In November 2021, Eric Adams won the race to become mayor of the richest city in the United States. He had pledged to help set New York on a recovery course from the economic devastation of Covid-19 and from the longstanding racial and socioeconomic inequalities that the pandemic deepened. 

It’s been two years since Adams campaigned for mayor; a year and half since he took office, and just about a year and half since he began straying from the principles he ran on. 

I grew up in Jamaica, Queens—a neighborhood that has long been failed by every level of government. While I deeply value voting, especially as someone who was stripped of my right to do so while incarcerated and on parole until 2018, I have a healthy skepticism about politics. Even so, when Adams was elected, I was ready to give him a chance. I saw myself and some of my experience reflected in him. We’re both men of color. Like me, he spent his youth in poor and disenfranchised communities in southeast Queens—communities cited in the Seven Neighborhoods study for the high number of residents sent to New York State prisons. 

Given those stats, it’s maybe not surprising that both of us experienced incarceration as young people—like me, Adams was detained at the now-closed Spofford Detention Center in the Bronx at the age 15. When he visited the old Spofford site on the campaign trail, he said, “We’re going to continue to tear down the Spoffords symbolically throughout our entire city and give our young people the opportunities they deserve.” I really hoped he meant it.

That wasn’t the only commitment Adams made to positive change. Although he served as a police captain, he vowed to hold the NYPD accountable for their actions because he knew firsthand as a Black man and an insider how messed up the culture of policing has become. 

He promised to invest in communities that need help the most, and talked about going “upstream” to address the root causes of social issues. 

And most importantly for me, he said that he understood the threat that Rikers poses to incarcerated people, guards, and our communities, and that he was committed to following through on the plan to close it. He even said he wanted to sink the Boat, a hellish floating jail in the Bronx that most New Yorkers don’t even know exists, but I’ve had the unfortunate experience of being caged in. 

In his victory night speech, Adams said, “This campaign was for the person cleaning bathrooms and the dishwasher in the kitchen who feels they are already at the end of their journey. It was for those who feel they were there but forgotten, and they are also those who make the city operate every day. They may right now be at Rikers Island, sitting in a cell or in a precinct sitting in the holding cells. I am speaking to them tonight.” 

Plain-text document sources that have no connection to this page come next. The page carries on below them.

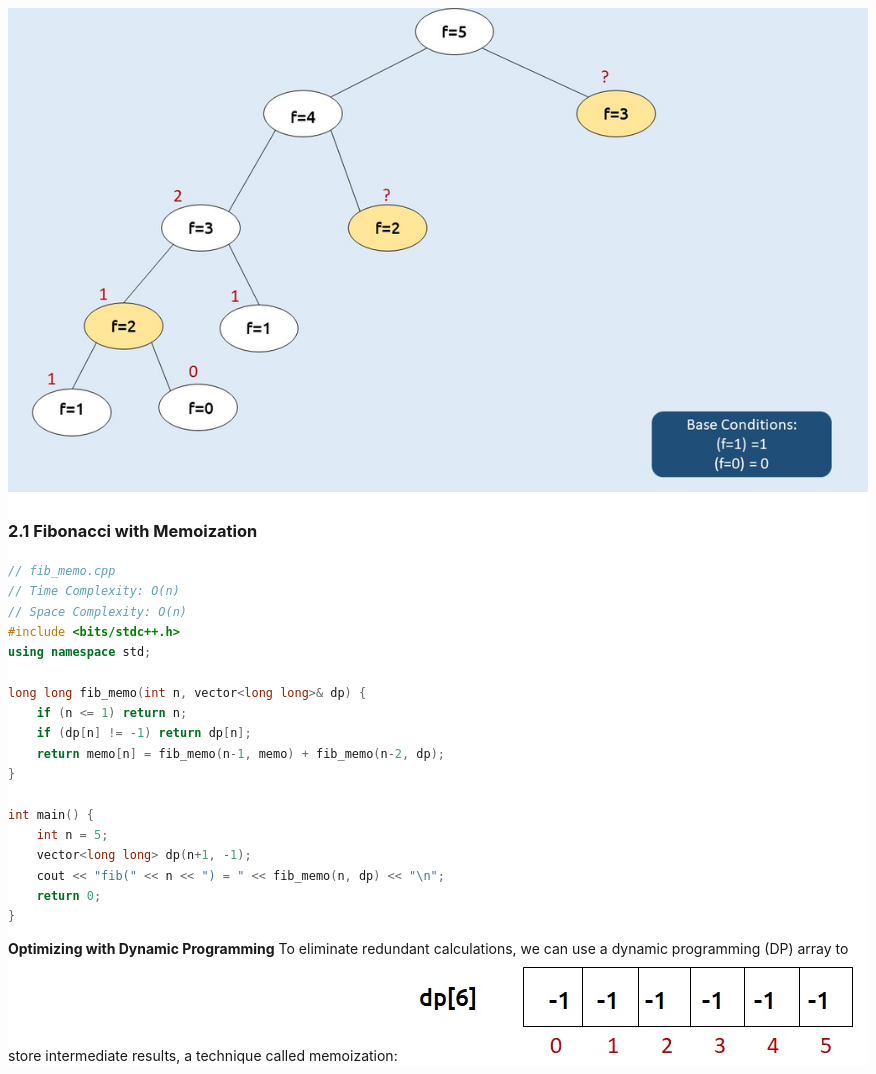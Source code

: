![Fibonacci Recursion Redundancy](images/Recursion2.jpg)

### 2.1 Fibonacci with Memoization

```cpp
// fib_memo.cpp
// Time Complexity: O(n)
// Space Complexity: O(n)
#include <bits/stdc++.h>
using namespace std;

long long fib_memo(int n, vector<long long>& dp) {
    if (n <= 1) return n;
    if (dp[n] != -1) return dp[n];
    return memo[n] = fib_memo(n-1, memo) + fib_memo(n-2, dp);
}

int main() {
    int n = 5;
    vector<long long> dp(n+1, -1);
    cout << "fib(" << n << ") = " << fib_memo(n, dp) << "\n";
    return 0;
}
```

**Optimizing with Dynamic Programming**
To eliminate redundant calculations, we can use a dynamic programming (DP) array to store intermediate results, a technique called memoization:
![DP Array Structure](images/DP_array.jpg)
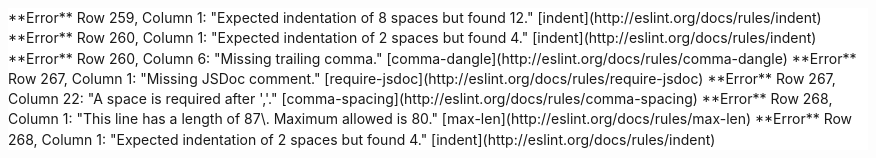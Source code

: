 </tr>

<tr class="issue">

<td>**Error**</td>

<td>Row 259, Column 1: "Expected indentation of 8 spaces but found 12." [indent](http://eslint.org/docs/rules/indent)</td>

</tr>

<tr class="issue">

<td>**Error**</td>

<td>Row 260, Column 1: "Expected indentation of 2 spaces but found 4." [indent](http://eslint.org/docs/rules/indent)</td>

</tr>

<tr class="issue">

<td>**Error**</td>

<td>Row 260, Column 6: "Missing trailing comma." [comma-dangle](http://eslint.org/docs/rules/comma-dangle)</td>

</tr>

<tr class="issue">

<td>**Error**</td>

<td>Row 267, Column 1: "Missing JSDoc comment." [require-jsdoc](http://eslint.org/docs/rules/require-jsdoc)</td>

</tr>

<tr class="issue">

<td>**Error**</td>

<td>Row 267, Column 22: "A space is required after ','." [comma-spacing](http://eslint.org/docs/rules/comma-spacing)</td>

</tr>

<tr class="issue">

<td>**Error**</td>

<td>Row 268, Column 1: "This line has a length of 87\. Maximum allowed is 80." [max-len](http://eslint.org/docs/rules/max-len)</td>

</tr>

<tr class="issue">

<td>**Error**</td>

<td>Row 268, Column 1: "Expected indentation of 2 spaces but found 4." [indent](http://eslint.org/docs/rules/indent)</td>

</tr>
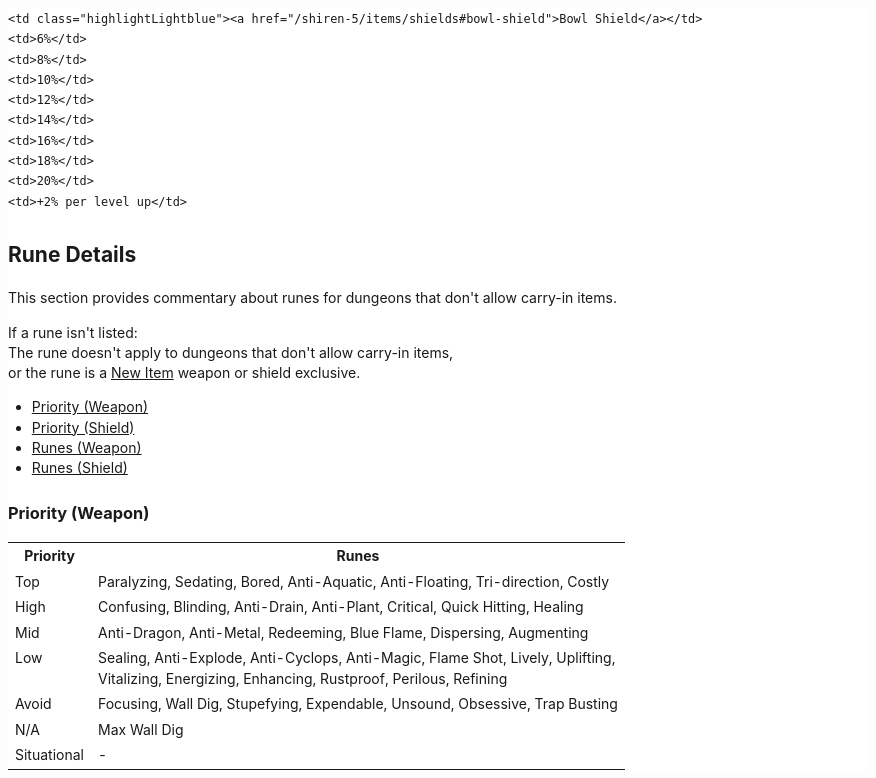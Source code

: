     <td class="highlightLightblue"><a href="/shiren-5/items/shields#bowl-shield">Bowl Shield</a></td>
    <td>6%</td>
    <td>8%</td>
    <td>10%</td>
    <td>12%</td>
    <td>14%</td>
    <td>16%</td>
    <td>18%</td>
    <td>20%</td>
    <td>+2% per level up</td>
  </tr>
</table>

## Rune Details

This section provides commentary about runes for dungeons that don't allow carry-in items.

If a rune isn't listed:<br/>
The rune doesn't apply to dungeons that don't allow carry-in items,<br/>
or the rune is a <a href="/shiren-5/system/new-items">New Item</a> weapon or shield exclusive.

<ul class="quickLinksUL">
  <li><a href="#priority-(weapon)">Priority (Weapon)</a></li>
  <li><a href="#priority-(shield)">Priority (Shield)</a></li>
  <li><a href="#runes-(weapon)">Runes (Weapon)</a></li>
  <li><a href="#runes-(shield)">Runes (Shield)</a></li>
</ul>

### Priority (Weapon)

<table>
  <tr>
    <th>Priority</th>
    <th>Runes</th>
  </tr>
  <tr>
    <td class="highlightRed">Top</td>
    <td>Paralyzing, Sedating, Bored, Anti-Aquatic, Anti-Floating, Tri-direction, Costly</td>
  </tr>
  <tr>
    <td class="highlightPink">High</td>
    <td>Confusing, Blinding, Anti-Drain, Anti-Plant, Critical, Quick Hitting, Healing</td>
  </tr>
  <tr>
    <td class="highlightYellow">Mid</td>
    <td>Anti-Dragon, Anti-Metal, Redeeming, Blue Flame, Dispersing, Augmenting</td>
  </tr>
  <tr>
    <td class="highlightBlue">Low</td>
    <td>Sealing, Anti-Explode, Anti-Cyclops, Anti-Magic, Flame Shot, Lively, Uplifting,<br/>Vitalizing, Energizing, Enhancing, Rustproof, Perilous, Refining</td>
  </tr>
  <tr>
    <td class="highlightGray">Avoid</td>
    <td>Focusing, Wall Dig, Stupefying, Expendable, Unsound, Obsessive, Trap Busting</td>
  </tr>
  <tr>
    <td class="highlightBlack">N/A</td>
    <td>Max Wall Dig</td>
  </tr>
  <tr>
    <td class="highlightPurple2">Situational</td>
    <td>-</td>
  </tr>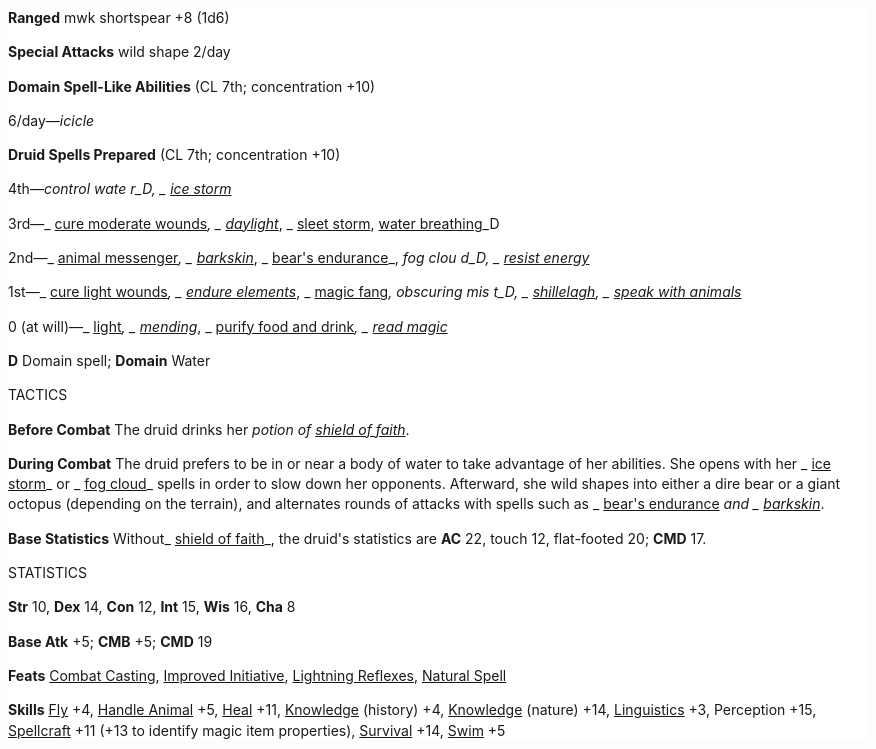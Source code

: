**Ranged** mwk shortspear +8 (1d6)

**Special Attacks** wild shape 2/day

**Domain Spell-Like Abilities** (CL 7th; concentration +10)

6/day—_icicle_

**Druid Spells Prepared** (CL 7th; concentration +10)

4th—_control wate r_D, _ [ice storm](spells/iceStorm.md#_ice-storm)_

3rd—_ [cure moderate wounds](spells/cureModerateWounds.md#_cure-moderate-wounds)_, _ [daylight](spells/daylight.md#_daylight)_, _ [sleet storm](spells/sleetStorm.md#_sleet-storm), [water breathing](spells/waterBreathing.md#_water-breathing)_D

2nd—_ [animal messenger](spells/animalMessenger.md#_animal-messenger)_, _ [barkskin](spells/barkskin.md#_barkskin)_, _ [bear's endurance](spells/bearSEndurance.md#_bear-s-endurance)_, _fog clou d_D, _ [resist energy](spells/resistEnergy.md#_resist-energy)_

1st—_ [cure light wounds](spells/cureLightWounds.md#_cure-light-wounds)_, _ [endure elements](spells/endureElements.md#_endure-elements)_, _ [magic fang](spells/magicFang.md#_magic-fang)_, _obscuring mis t_D, _ [shillelagh](spells/shillelagh.md#_shillelagh)_, _ [speak with animals](spells/speakWithAnimals.md#_speak-with-animals)_

0 (at will)—_ [light](spells/light.md#_light)_, _ [mending](spells/mending.md#_mending)_, _ [purify food and drink](spells/purifyFoodAndDrink.md#_purify-food-and-drink)_, _ [read magic](spells/readMagic.md#_read-magic)_

**D** Domain spell; **Domain** Water

TACTICS

**Before Combat** The druid drinks her _potion of [shield of faith](spells/shieldOfFaith.md#_shield-of-faith)_.

**During Combat** The druid prefers to be in or near a body of water to take advantage of her abilities. She opens with her _ [ice storm](spells/iceStorm.md#_ice-storm)_ or _ [fog cloud](spells/fogCloud.md)_ spells in order to slow down her opponents. Afterward, she wild shapes into either a dire bear or a giant octopus (depending on the terrain), and alternates rounds of attacks with spells such as _ [bear's endurance](spells/bearSEndurance.md#_bear-s-endurance) _and _ [barkskin](spells/barkskin.md#_barkskin)_.

**Base Statistics** Without_ [shield of faith](spells/shieldOfFaith.md#_shield-of-faith)_, the druid's statistics are **AC** 22, touch 12, flat-footed 20; **CMD** 17.

STATISTICS

**Str** 10, **Dex** 14, **Con** 12, **Int** 15, **Wis** 16, **Cha** 8

**Base Atk** +5; **CMB** +5; **CMD** 19

**Feats** [Combat Casting](feats.md#_combat-casting), [Improved Initiative](feats.md#_improved-initiative), [Lightning Reflexes](feats.md#_lightning-reflexes), [Natural Spell](feats.md#_natural-spell)

**Skills** [Fly](skills/fly.md#_fly) +4, [Handle Animal](skills/handleAnimal.md#_handle-animal) +5, [Heal](skills/heal.md#_heal) +11, [Knowledge](skills/knowledge.md#_knowledge) (history) +4, [Knowledge](skills/knowledge.md#_knowledge) (nature) +14, [Linguistics](skills/linguistics.md#_linguistics) +3, Perception +15, [Spellcraft](skills/spellcraft.md#_spellcraft) +11 (+13 to identify magic item properties), [Survival](skills/survival.md#_survival) +14, [Swim](skills/swim.md#_swim) +5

About 20 months later, I do feel like Eric Adams is speaking to me, but it’s not a message of encouragement. When he tells reporters that you’re a bad person if you’re on Rikers, those words feel personal, and I see how it affects other people, like the members of our organization, Freedom Agenda, who have been incarcerated at Rikers, or have suffered through that experience along with a loved one detained there. 

I can only imagine the way it lands with people living through the hell of Rikers now. That includes more than 1,300 young adults ages 18–25; thousands of people battling mental illness, addiction, and homelessness; and people who are at Rikers not because they are a worse person than anyone else, but because they can’t pay their bail.

Mayor Adams is also questioning the plan to close Rikers now, saying that he expects the jail population to increase instead of shrink. With the return to broken windows policing, his massive cuts to social services, and his frequent fear-mongering, he’s worked hard to make his prediction come true. Instead, he should be working with the City Council and affected communities to get back on track with the next steps to close Rikers, as laid out in the Campaign to Close Rikers’s Countdown to Closing Rikers policy brief

The communities that Adams pledged to help are left to wonder: Does he actually believe that we should be investing in meeting people’s needs instead of punishing them for their struggles? Does he think we need to rein in abusive policing, or does he think everyone the cops decide to stop—overwhelmingly Black, Brown, and poor people—are bad people? Does he want law enforcement to finally be accountable to the people of this city, or does he want to cater to police and corrections unions while they terrorize our communities? I believe his actions have shown the answer, and it’s not the one our city needs.

Back in the day, a good friend of mine and I used to call each other Dirty Politicians whenever we knew the other was lying or scheming on something. Eric Adams tried to sell voters on the idea that he was different—more authentically committed to New York City’s long-neglected communities because he came from them. That seems more and more like a lie he spun to grab some power for himself and his corrupt cronies. But I’m here to tell him that he only gets to fool us once.

Edwin Santana is a community organizer with the Freedom Agenda.